Там, в маленькой квартире на Университетской улице, Скиапарелли разрабатывает модели своих первых свитеров, которым завидуют ее подруги, а потом начинают заказывать их для себя и своих близких. Все остальное сделает молва. Скиапарелли дополнила и без того уже длинный список сильных женщин, связанных с историей издательского дома Condé Nast, страдавших от отсутствия отца или брошенных мужем… Эстер Наст – мать Конде, Кармел Сноу – сирота, выросшая без отца, Эдна Чейз – брошенная отцом и очень рано расставшаяся с мужем, Шанель – сирота, в 12 лет потерявшая мать и больше никогда не увидевшая своего отца, Мадлен Вионне – которая развелась со своим первым мужем всего после двух лет совместной жизни, Жанна Ланвен – расставшаяся с Эмилио Ди Пьетро, когда их дочери Маргарите было 6 лет…
Та, которую Шанель, ее соперница, на протяжении всей жизни будет называть «та итальянская художница, которая шьет платья», придумает новую моду 30-х годов, акцентирует женский силуэт и еще до войны решительно увеличит ширину плеч, используя для этого подплечники с набивкой. Сама не отличаясь красотой, Скиап, как ее прозвали, придумала оригинальный стиль, который имел такое же отношение к канонам красоты, как современное искусство к классицизму. Речь шла не о том, чтобы попробовать создать образ «красивой женщины», а о том, чтобы создать ни на что не похожий образ, который придал бы женщине смелости и уверенности в себе.

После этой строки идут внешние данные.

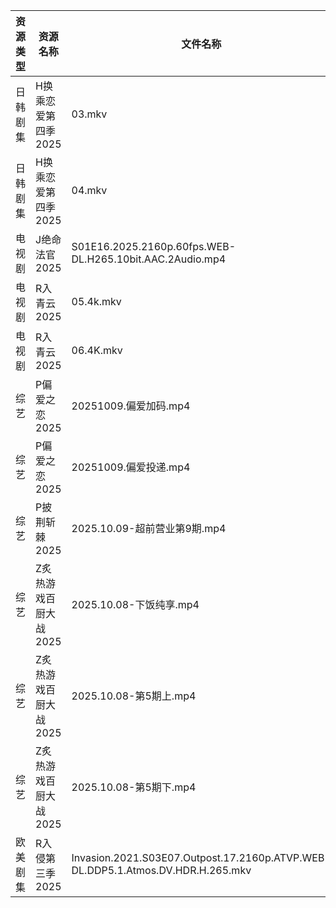 | 资源类型 | 资源名称          | 文件名称                                                                            | 分享链接                                | 更新时间                |
| ---- | ------------- | ------------------------------------------------------------------------------- | ----------------------------------- | ------------------- |
| 日韩剧集 | H换乘恋爱第四季2025  | 03.mkv                                                                          | https://pan.quark.cn/s/e29ed90e4532 | 2025-10-09 12:22:06 |
| 日韩剧集 | H换乘恋爱第四季2025  | 04.mkv                                                                          | https://pan.quark.cn/s/e29ed90e4532 | 2025-10-09 12:22:02 |
| 电视剧  | J绝命法官2025     | S01E16.2025.2160p.60fps.WEB-DL.H265.10bit.AAC.2Audio.mp4                        | https://pan.quark.cn/s/50b666fcfcd1 | 2025-10-09 12:22:48 |
| 电视剧  | R入青云2025      | 05.4k.mkv                                                                       | https://pan.quark.cn/s/138c8b816f29 | 2025-10-09 12:26:02 |
| 电视剧  | R入青云2025      | 06.4K.mkv                                                                       | https://pan.quark.cn/s/138c8b816f29 | 2025-10-09 12:26:06 |
| 综艺   | P偏爱之恋2025     | 20251009.偏爱加码.mp4                                                               | https://pan.quark.cn/s/2023e0def11e | 2025-10-09 12:33:24 |
| 综艺   | P偏爱之恋2025     | 20251009.偏爱投递.mp4                                                               | https://pan.quark.cn/s/2023e0def11e | 2025-10-09 12:33:29 |
| 综艺   | P披荆斩棘2025     | 2025.10.09-超前营业第9期.mp4                                                          | https://pan.quark.cn/s/9ae1eb01008d | 2025-10-09 12:33:45 |
| 综艺   | Z炙热游戏百厨大战2025 | 2025.10.08-下饭纯享.mp4                                                             | https://pan.quark.cn/s/22ce3991a592 | 2025-10-09 01:35:21 |
| 综艺   | Z炙热游戏百厨大战2025 | 2025.10.08-第5期上.mp4                                                             | https://pan.quark.cn/s/22ce3991a592 | 2025-10-09 01:35:30 |
| 综艺   | Z炙热游戏百厨大战2025 | 2025.10.08-第5期下.mp4                                                             | https://pan.quark.cn/s/22ce3991a592 | 2025-10-09 01:35:33 |
| 欧美剧集 | R入侵第三季2025    | Invasion.2021.S03E07.Outpost.17.2160p.ATVP.WEB-DL.DDP5.1.Atmos.DV.HDR.H.265.mkv | https://pan.quark.cn/s/8877297fc601 | 2025-10-09 10:25:23 |
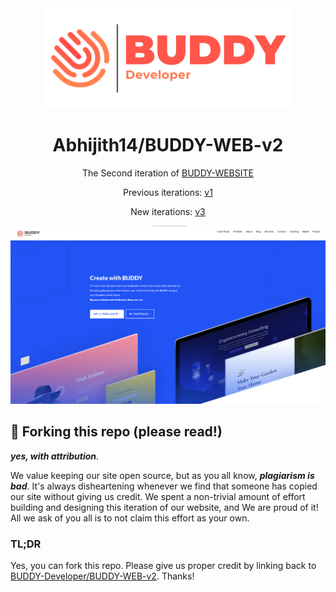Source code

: <div align="center">
  <img alt="Logo" src="https://raw.githubusercontent.com/BUDDY-Developer/BUDDY-WEB-v2/master/readme_assets/logo.png" width="400" />
</div>
<h1 align="center">
  Abhijith14/BUDDY-WEB-v2
</h1>
<p align="center">
  The Second iteration of <a href="https://BUDDY-Developer.github.io/BUDDY-WEB-v2/" target="_blank">BUDDY-WEBSITE</a>
</p>

<p align="center">
  Previous iterations:
  <a href="https://github.com/BUDDY-Developer/BUDDY-WEB-v1" target="_blank">v1</a>
</p>

<p align="center">
  New iterations:
  <a href="https://github.com/BUDDY-Developer/BUDDY-WEB-v3" target="_blank">v3</a>
</p>

<!--
<p align="center">
  <a href="https://app.netlify.com/sites/Abhijith14/deploys" target="_blank">
    <img src="https://api.netlify.com/api/v1/badges/Abhijith14-7b78-48c9-9e2d-6fb5e47ab3af/deploy-status" alt="Netlify Status" />
  </a>
</p>
-->

![demo](https://raw.githubusercontent.com/BUDDY-Developer/BUDDY-WEB-v2/master/readme_assets/home.png)

## 🚨 Forking this repo (please read!)

_**yes, with attribution**_.

We value keeping our site open source, but as you all know, _**plagiarism is bad**_. It's always disheartening whenever we find that someone has copied our site without giving us credit. We spent a non-trivial amount of effort building and designing this iteration of our website, and We are proud of it! All we ask of you all is to not claim this effort as your own.


### TL;DR

Yes, you can fork this repo. Please give us proper credit by linking back to [BUDDY-Developer/BUDDY-WEB-v2](https://github.com/BUDDY-Developer/BUDDY-WEB-v2/). Thanks!
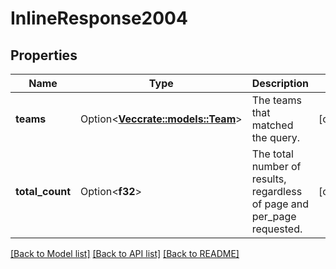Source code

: # InlineResponse2004

## Properties

Name | Type | Description | Notes
------------ | ------------- | ------------- | -------------
**teams** | Option<[**Vec<crate::models::Team>**](Team.md)> | The teams that matched the query. | [optional]
**total_count** | Option<**f32**> | The total number of results, regardless of page and per_page requested. | [optional]

[[Back to Model list]](../README.md#documentation-for-models) [[Back to API list]](../README.md#documentation-for-api-endpoints) [[Back to README]](../README.md)


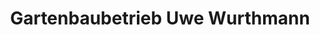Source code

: ---
title: "Gartenbaubetrieb Uwe Wurthmann"
url: /hilgermissen/gartenbaubetrieb-uwe-wurthmann/
shop: Garten-Center
---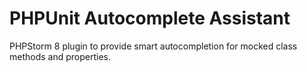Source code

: # PHPUnit Autocomplete Assistant
PHPStorm 8 plugin to provide smart autocompletion for mocked class methods and properties.
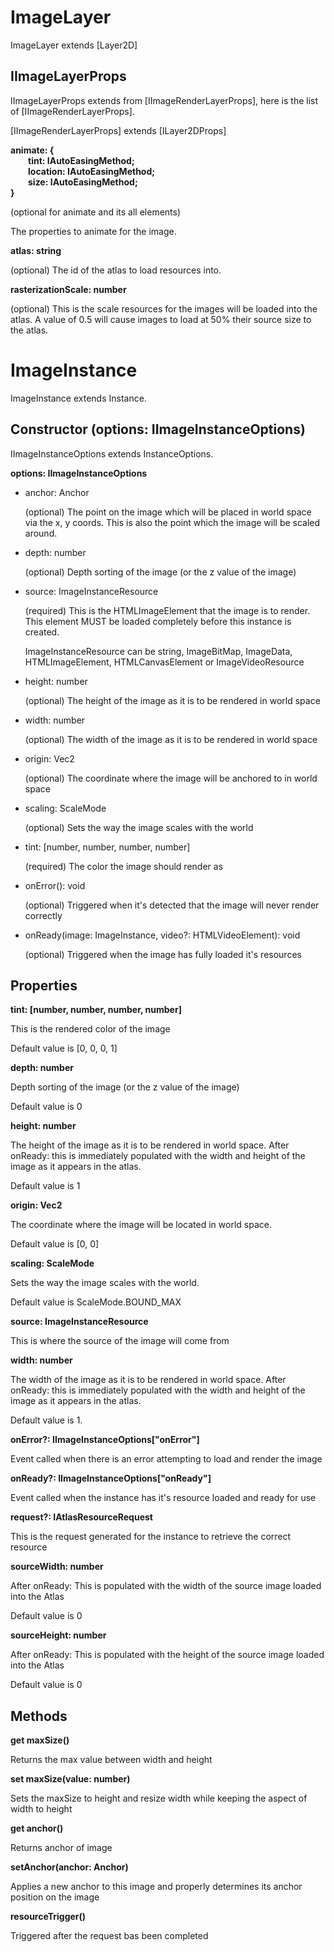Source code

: # ImageLayer

ImageLayer extends [Layer2D]

## IImageLayerProps

IImageLayerProps extends from [IImageRenderLayerProps], here is the list of [IImageRenderLayerProps].

[IImageRenderLayerProps] extends [ILayer2DProps]

**animate: {<br>&emsp;&emsp;tint: IAutoEasingMethod<Vec>;<br>&emsp;&emsp;location: IAutoEasingMethod<Vec>;<br>&emsp;&emsp;size: IAutoEasingMethod<Vec>;<br>}**

(optional for animate and its all elements)

The properties to animate for the image.

**atlas: string**

(optional) The id of the atlas to load resources into.

**rasterizationScale: number**

(optional) This is the scale resources for the images will be loaded into the atlas. A value of 0.5 will cause images to load at 50% their source size to the atlas.

# ImageInstance

ImageInstance extends Instance.

## Constructor (options: IImageInstanceOptions)

IImageInstanceOptions extends InstanceOptions.

**options: IImageInstanceOptions**

* anchor: Anchor

  (optional) The point on the image which will be placed in world space via the x, y coords. This is also the point which the image will be scaled around.

* depth: number

  (optional) Depth sorting of the image (or the z value of the image)

* source: ImageInstanceResource

  (required) This is the HTMLImageElement that the image is to render. This element MUST be loaded completely before this instance is created.

  ImageInstanceResource can be string, ImageBitMap, ImageData, HTMLImageElement, HTMLCanvasElement or ImageVideoResource

* height: number

  (optional) The height of the image as it is to be rendered in world space

* width: number

  (optional) The width of the image as it is to be rendered in world space

* origin: Vec2

  (optional) The coordinate where the image will be anchored to in world space

* scaling: ScaleMode

  (optional) Sets the way the image scales with the world

* tint: [number, number, number, number]

  (required) The color the image should render as

* onError(): void

  (optional) Triggered when it's detected that the image will never render correctly

* onReady(image: ImageInstance, video?: HTMLVideoElement): void

  (optional) Triggered when the image has fully loaded it's resources

## Properties

**tint: [number, number, number, number]**

This is the rendered color of the image

Default value is [0, 0, 0, 1]

**depth: number**

Depth sorting of the image (or the z value of the image)

Default value is 0

**height: number**

The height of the image as it is to be rendered in world space. After onReady: this is immediately populated with the width and height of the image as it appears in the atlas.

Default value is 1

**origin: Vec2**

The coordinate where the image will be located in world space.

Default value is [0, 0]

**scaling: ScaleMode**

Sets the way the image scales with the world.

Default value is ScaleMode.BOUND_MAX

**source: ImageInstanceResource**

This is where the source of the image will come from

**width: number**

The width of the image as it is to be rendered in world space. After onReady: this is immediately populated with the width and height of the image as it appears in the atlas.

Default value is 1.

**onError?: IImageInstanceOptions["onError"]**

Event called when there is an error attempting to load and render the image

**onReady?: IImageInstanceOptions["onReady"]**

Event called when the instance has it's resource loaded and ready for use

**request?: IAtlasResourceRequest**

This is the request generated for the instance to retrieve the correct resource

**sourceWidth: number**

After onReady: This is populated with the width of the source image loaded into the Atlas

Default value is 0

**sourceHeight: number**

After onReady: This is populated with the height of the source image loaded into the Atlas

Default value is 0

## Methods

**get maxSize()**

Returns the max value between width and height

**set maxSize(value: number)**

Sets the maxSize to height and resize width while keeping the aspect of width to height

**get anchor()**

Returns anchor of image

**setAnchor(anchor: Anchor)**

Applies a new anchor to this image and properly determines its anchor position on the image

**resourceTrigger()**

Triggered after the request bas been completed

Эта новая мода, повернувшаяся спиной к тем годам, которые Скиап считала слишком нерешительными, заявила о себе небывалой фантазией и яркими цветами: шокирующим розовым (оттенок фуксии), шафрановым желтым или бирюзовым. Она попыталась вернуть моду на юбку-брюки, решила, что застежка-молния отныне больше не будет спрятана, и удивила своим коллажем с газетным принтом. Кроме того, Скиапарелли известна своим сотрудничеством с Сальвадором Дали, Кокто, Эльзой Триоле и Кристианом Бераром.

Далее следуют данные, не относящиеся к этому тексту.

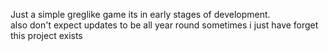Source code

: Just a simple greglike game its in early stages of development.\
also don't expect updates to be all year round sometimes i just have forget this project exists
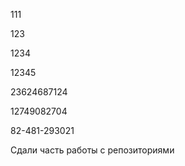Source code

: 111

123

1234

12345

23624687124

12749082704

82-481-293021

Сдали часть работы с репозиториями 

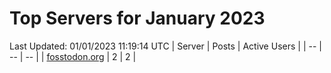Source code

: # Top Servers for January 2023
Last Updated: 01/01/2023 11:19:14 UTC
| Server | Posts | Active Users |
| -- | -- | -- |
| [fosstodon.org](https://fosstodon.org/tags/PowerShell) | 2 | 2 |

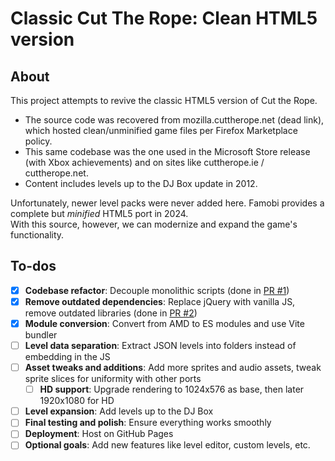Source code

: # Classic Cut The Rope: Clean HTML5 version

## About

This project attempts to revive the classic HTML5 version of Cut the Rope.  

- The source code was recovered from mozilla.cuttherope.net (dead link), which hosted clean/unminified game files per Firefox Marketplace policy.  
- This same codebase was the one used in the Microsoft Store release (with Xbox achievements) and on sites like cuttherope.ie / cuttherope.net.  
- Content includes levels up to the DJ Box update in 2012.  

Unfortunately, newer level packs were never added here. Famobi provides a complete but *minified* HTML5 port in 2024.  
With this source, however, we can modernize and expand the game's functionality.

## To-dos

- [x] **Codebase refactor**: Decouple monolithic scripts (done in [PR #1](https://github.com/yell0wsuit/cuttherope-cleanhtml5/pull/1))
- [x] **Remove outdated dependencies**: Replace jQuery with vanilla JS, remove outdated libraries (done in [PR #2](https://github.com/yell0wsuit/cuttherope-cleanhtml5/pull/2))
- [x] **Module conversion**: Convert from AMD to ES modules and use Vite bundler
- [ ] **Level data separation**: Extract JSON levels into folders instead of embedding in the JS
- [ ] **Asset tweaks and additions**: Add more sprites and audio assets, tweak sprite slices for uniformity with other ports
  - [ ] **HD support**: Upgrade rendering to 1024x576 as base, then later 1920x1080 for HD
- [ ] **Level expansion**: Add levels up to the DJ Box
- [ ] **Final testing and polish**: Ensure everything works smoothly
- [ ] **Deployment**: Host on GitHub Pages
- [ ] **Optional goals**: Add new features like level editor, custom levels, etc.
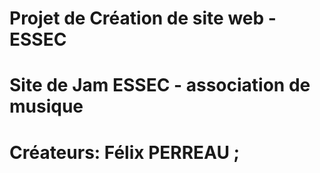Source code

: # Projet de Création de site web - ESSEC
# Site de Jam ESSEC - association de musique
# Créateurs: Félix PERREAU ; 
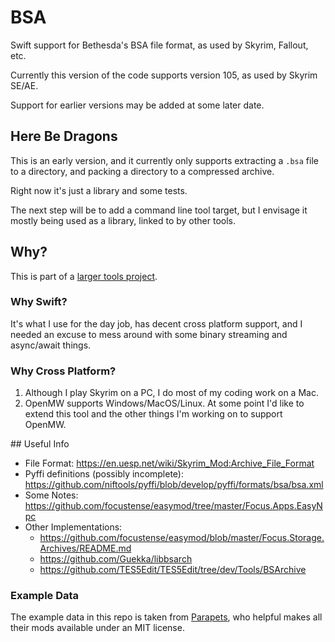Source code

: # BSA

Swift support for Bethesda's BSA file format, as used by Skyrim, Fallout, etc.

Currently this version of the code supports version 105, as used by Skyrim SE/AE. 

Support for earlier versions may be added at some later date. 

## Here Be Dragons

This is an early version, and it currently only supports extracting a `.bsa` file to a directory, and packing a directory to a compressed archive.

Right now it's just a library and some tests. 

The next step will be to add a command line tool target, but I envisage it mostly being used as a library, linked to by other tools. 

## Why?

This is part of a [larger tools project](https://github.com/elegantchaos/SkyrimFileFormat).

### Why Swift?

It's what I use for the day job, has decent cross platform support, and I needed an excuse to mess around with some binary streaming and async/await things. 

### Why Cross Platform?

1. Although I play Skyrim on a PC, I do most of my coding work on a Mac.
2. OpenMW supports Windows/MacOS/Linux. At some point I'd like to extend this tool and the other things I'm working on to support OpenMW.

## Useful Info

- File Format: https://en.uesp.net/wiki/Skyrim_Mod:Archive_File_Format
- Pyffi definitions (possibly incomplete): https://github.com/niftools/pyffi/blob/develop/pyffi/formats/bsa/bsa.xml
- Some Notes: https://github.com/focustense/easymod/tree/master/Focus.Apps.EasyNpc
- Other Implementations:
  - https://github.com/focustense/easymod/blob/master/Focus.Storage.Archives/README.md
  - https://github.com/Guekka/libbsarch
  - https://github.com/TES5Edit/TES5Edit/tree/dev/Tools/BSArchive
  
### Example Data

The example data in this repo is taken from [Parapets](https://www.nexusmods.com/skyrimspecialedition/users/39501725), who helpful makes all their mods available under an MIT license.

1935 г. стал годом ее признания: модный дом переехал в особняк Фонпертюи – в дом № 21 на Вандомской площади, где раньше располагался модный дом Chéruit. Бутик Скиапарелли, расположенный на первом этаже, декорировала Жан-Мишель Франк в сотрудничестве с Альберто Джакометти. Ателье располагаются на пяти верхних этажах и могут вместить до 500 служащих. Vogue же, со своей стороны, не мыслит себя без того, чтобы ежемесячно не рассказывать о таланте самой французской из итальянок.
За подписью «Н.»
Задолго до составления знаменитых списков приглашенных, которые по-прежнему обновлялись перед каждым приемом, устраиваемым в доме № 1040 на Парк-авеню, сотрудники из ближнего окружения Наста уже подозревали в нем одержимого человека, постоянно стремящегося к совершенству. Если успех двух первых десятилетий отчасти сдерживал его чудовищное властолюбие, то биржевой крах 1929 г. окончательно разбудил его.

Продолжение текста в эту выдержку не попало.